Stored data entries

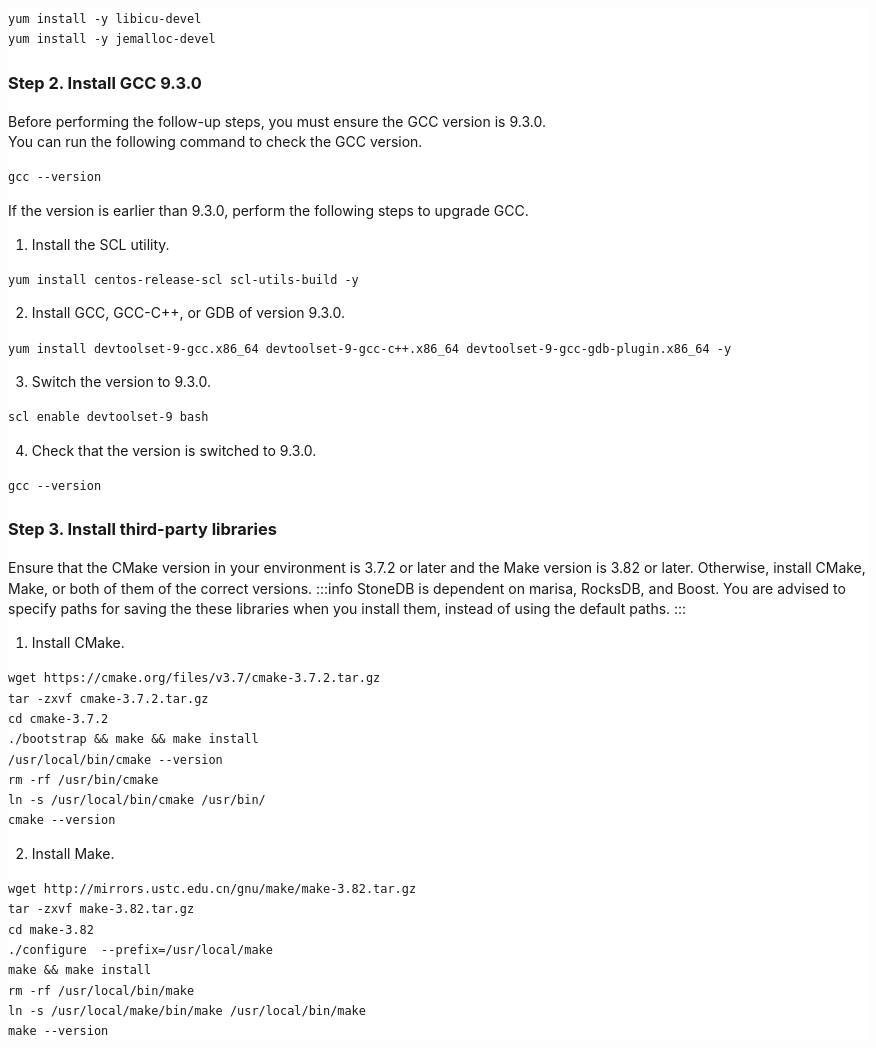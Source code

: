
 ```shell
yum install -y libicu-devel
yum install -y jemalloc-devel
```
### Step 2. Install GCC 9.3.0
Before performing the follow-up steps, you must ensure the GCC version is 9.3.0.<br />You can run the following command to check the GCC version.
```shell
gcc --version
```
If the version is earlier than 9.3.0, perform the following steps to upgrade GCC.

1. Install the SCL utility.
```shell
yum install centos-release-scl scl-utils-build -y
```

2. Install GCC, GCC-C++, or GDB of version 9.3.0.
```shell
yum install devtoolset-9-gcc.x86_64 devtoolset-9-gcc-c++.x86_64 devtoolset-9-gcc-gdb-plugin.x86_64 -y
```

3. Switch the version to 9.3.0.
```shell
scl enable devtoolset-9 bash
```

4. Check that the version is switched to 9.3.0.
```shell
gcc --version
```
### Step 3. Install third-party libraries
Ensure that the CMake version in your environment is 3.7.2 or later and the Make version is 3.82 or later. Otherwise, install CMake, Make, or both of them of the correct versions.
:::info
StoneDB is dependent on marisa, RocksDB, and Boost. You are advised to specify paths for saving the these libraries when you install them, instead of using the default paths.
:::

1. Install CMake.
```shell
wget https://cmake.org/files/v3.7/cmake-3.7.2.tar.gz
tar -zxvf cmake-3.7.2.tar.gz
cd cmake-3.7.2
./bootstrap && make && make install
/usr/local/bin/cmake --version
rm -rf /usr/bin/cmake
ln -s /usr/local/bin/cmake /usr/bin/
cmake --version
```

2. Install Make.
```shell
wget http://mirrors.ustc.edu.cn/gnu/make/make-3.82.tar.gz
tar -zxvf make-3.82.tar.gz
cd make-3.82
./configure  --prefix=/usr/local/make
make && make install
rm -rf /usr/local/bin/make
ln -s /usr/local/make/bin/make /usr/local/bin/make
make --version
```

Task: After finding the line that contains "2. Install Make." in the records above, copy that line and each one after it exactly, through the final line.

Solved exercise:
2. Install Make.
```shell
wget http://mirrors.ustc.edu.cn/gnu/make/make-3.82.tar.gz
tar -zxvf make-3.82.tar.gz
cd make-3.82
./configure  --prefix=/usr/local/make
make && make install
rm -rf /usr/local/bin/make
ln -s /usr/local/make/bin/make /usr/local/bin/make
make --version
```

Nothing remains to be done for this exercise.